- **Exercise**: Repeat exactly, and only, the lines from the line containing "- Log all automation actions" through the last line of the records below, including both.

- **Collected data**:
▬▬▬▬▬▬
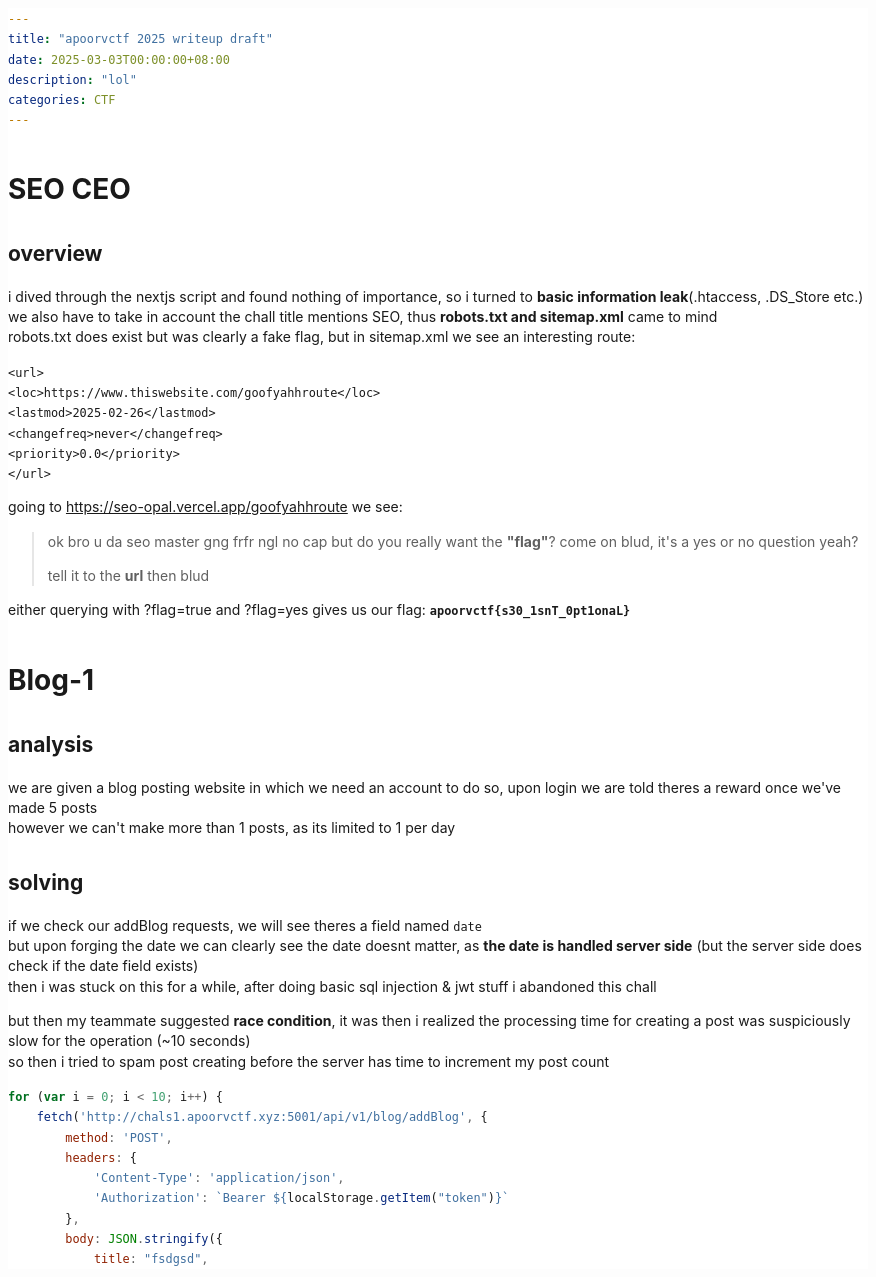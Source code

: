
 ```yaml
---
title: "apoorvctf 2025 writeup draft"
date: 2025-03-03T00:00:00+08:00
description: "lol"
categories: CTF
---
```


# SEO CEO
## overview
i dived through the nextjs script and found nothing of importance, so i turned to **basic information leak**(.htaccess, .DS_Store etc.)\
we also have to take in account the chall title mentions SEO, thus **robots.txt and sitemap.xml** came to mind\
robots.txt does exist but was clearly a fake flag, but in sitemap.xml we see an interesting route:
```
<url>
<loc>https://www.thiswebsite.com/goofyahhroute</loc>
<lastmod>2025-02-26</lastmod>
<changefreq>never</changefreq>
<priority>0.0</priority>
</url>
```
going to https://seo-opal.vercel.app/goofyahhroute we see:
> ok bro u da seo master gng frfr ngl no cap
> but do you really want the **"flag"**?
> come on blud, it's a yes or no question
> yeah?
> 
> tell it to the **url** then blud

either querying with ?flag=true and ?flag=yes gives us our flag: **`apoorvctf{s30_1snT_0pt1onaL}`**

# Blog-1
## analysis
we are given a blog posting website in which we need an account to do so, upon login we are told theres a reward once we've made 5 posts\
however we can't make more than 1 posts, as its limited to 1 per day
## solving
if we check our addBlog requests, we will see theres a field named `date`\
but upon forging the date we can clearly see the date doesnt matter, as **the date is handled server side** (but the server side does check if the date field exists)\
then i was stuck on this for a while, after doing basic sql injection & jwt stuff i abandoned this chall

but then my teammate suggested **race condition**, it was then i realized the processing time for creating a post was suspiciously slow for the operation (~10 seconds)\
so then i tried to spam post creating before the server has time to increment my post count
```js
for (var i = 0; i < 10; i++) {
    fetch('http://chals1.apoorvctf.xyz:5001/api/v1/blog/addBlog', {
        method: 'POST',
        headers: {
            'Content-Type': 'application/json',
            'Authorization': `Bearer ${localStorage.getItem("token")}`
        },
        body: JSON.stringify({
            title: "fsdgsd",
```
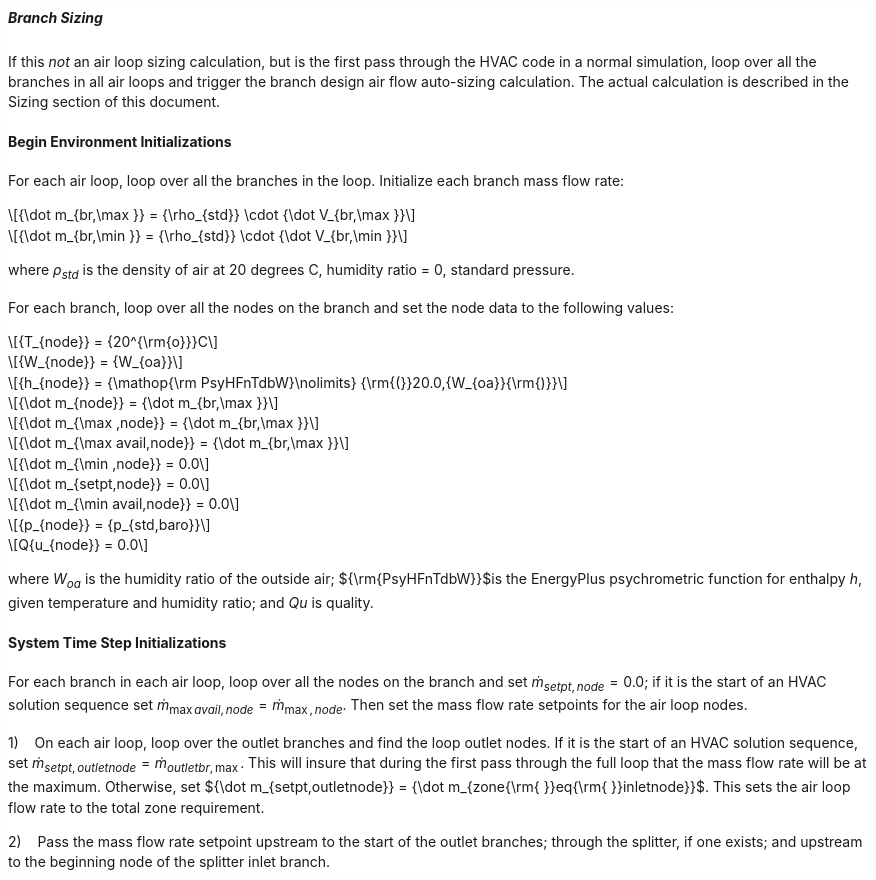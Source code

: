 ##### Branch Sizing

If this *not* an air loop sizing calculation, but is the first pass through the HVAC code in a normal simulation, loop over all the branches in all air loops and trigger the branch design air flow auto-sizing calculation. The actual calculation is described in the Sizing section of this document.

#### Begin Environment Initializations

For each air loop, loop over all the branches in the loop. Initialize each branch mass flow rate:

<div>\[{\dot m_{br,\max }} = {\rho_{std}} \cdot {\dot V_{br,\max }}\]</div>

<div>\[{\dot m_{br,\min }} = {\rho_{std}} \cdot {\dot V_{br,\min }}\]</div>

where <span>${\rho_{std}}$</span> is the density of air at 20 degrees C, humidity ratio = 0, standard pressure.

For each branch, loop over all the nodes on the branch and set the node data to the following values:

<div>\[{T_{node}} = {20^{\rm{o}}}C\]</div>

<div>\[{W_{node}} = {W_{oa}}\]</div>

<div>\[{h_{node}} = {\mathop{\rm PsyHFnTdbW}\nolimits} {\rm{(}}20.0,{W_{oa}}{\rm{)}}\]</div>

<div>\[{\dot m_{node}} = {\dot m_{br,\max }}\]</div>

<div>\[{\dot m_{\max ,node}} = {\dot m_{br,\max }}\]</div>

<div>\[{\dot m_{\max avail,node}} = {\dot m_{br,\max }}\]</div>

<div>\[{\dot m_{\min ,node}} = 0.0\]</div>

<div>\[{\dot m_{setpt,node}} = 0.0\]</div>

<div>\[{\dot m_{\min avail,node}} = 0.0\]</div>

<div>\[{p_{node}} = {p_{std,baro}}\]</div>

<div>\[Q{u_{node}} = 0.0\]</div>

where <span>${W_{oa}}$</span> is the humidity ratio of the outside air; <span>${\rm{PsyHFnTdbW}}$</span>is the EnergyPlus psychrometric function for enthalpy *h*, given temperature and humidity ratio; and *Qu* is quality.

#### System Time Step Initializations

For each branch in each air loop, loop over all the nodes on the branch and set <span>${\dot m_{setpt,node}} = 0.0$</span>; if it is the start of an HVAC solution sequence set <span>${\dot m_{\max avail,node}} = {\dot m_{\max ,node}}$</span>. Then set the mass flow rate setpoints for the air loop nodes.

1)    On each air loop, loop over the outlet branches and find the loop outlet nodes. If it is the start of an HVAC solution sequence, set <span>${\dot m_{setpt,outletnode}} = {\dot m_{outletbr,\max }}$</span>. This will insure that during the first pass through the full loop that the mass flow rate will be at the maximum. Otherwise, set <span>${\dot m_{setpt,outletnode}} = {\dot m_{zone{\rm{ }}eq{\rm{ }}inletnode}}$</span>. This sets the air loop flow rate to the total zone requirement.

2)    Pass the mass flow rate setpoint upstream to the start of the outlet branches; through the splitter, if one exists; and upstream to the beginning node of the splitter inlet branch.
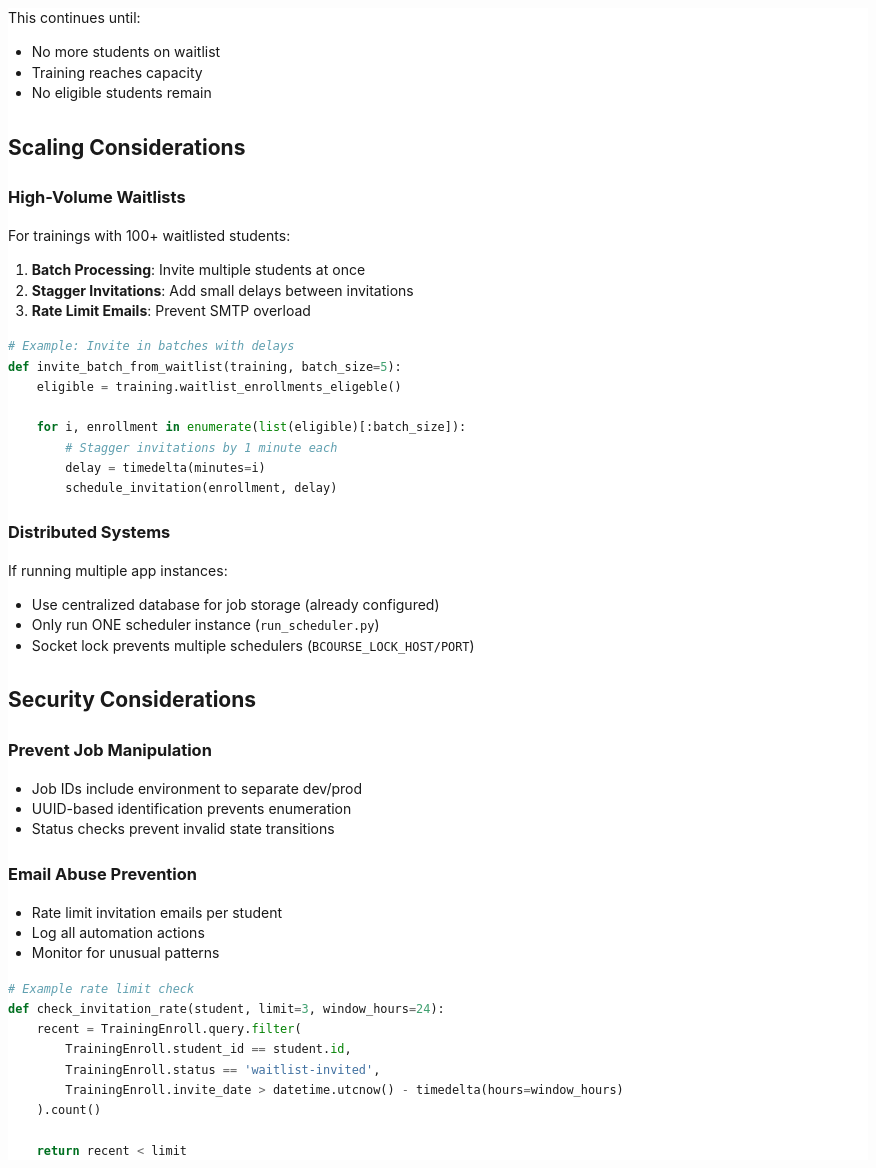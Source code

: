 This continues until:
- No more students on waitlist
- Training reaches capacity
- No eligible students remain

## Scaling Considerations

### High-Volume Waitlists

For trainings with 100+ waitlisted students:

1. **Batch Processing**: Invite multiple students at once
2. **Stagger Invitations**: Add small delays between invitations
3. **Rate Limit Emails**: Prevent SMTP overload

```python
# Example: Invite in batches with delays
def invite_batch_from_waitlist(training, batch_size=5):
    eligible = training.waitlist_enrollments_eligeble()

    for i, enrollment in enumerate(list(eligible)[:batch_size]):
        # Stagger invitations by 1 minute each
        delay = timedelta(minutes=i)
        schedule_invitation(enrollment, delay)
```

### Distributed Systems

If running multiple app instances:
- Use centralized database for job storage (already configured)
- Only run ONE scheduler instance (`run_scheduler.py`)
- Socket lock prevents multiple schedulers (`BCOURSE_LOCK_HOST/PORT`)

## Security Considerations

### Prevent Job Manipulation

- Job IDs include environment to separate dev/prod
- UUID-based identification prevents enumeration
- Status checks prevent invalid state transitions

### Email Abuse Prevention

- Rate limit invitation emails per student
- Log all automation actions
- Monitor for unusual patterns

```python
# Example rate limit check
def check_invitation_rate(student, limit=3, window_hours=24):
    recent = TrainingEnroll.query.filter(
        TrainingEnroll.student_id == student.id,
        TrainingEnroll.status == 'waitlist-invited',
        TrainingEnroll.invite_date > datetime.utcnow() - timedelta(hours=window_hours)
    ).count()

    return recent < limit
```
▬▬▬▬▬▬
- **Answer to the problem**:
- Log all automation actions
- Monitor for unusual patterns

```python
# Example rate limit check
def check_invitation_rate(student, limit=3, window_hours=24):
    recent = TrainingEnroll.query.filter(
        TrainingEnroll.student_id == student.id,
        TrainingEnroll.status == 'waitlist-invited',
        TrainingEnroll.invite_date > datetime.utcnow() - timedelta(hours=window_hours)
    ).count()

    return recent < limit
```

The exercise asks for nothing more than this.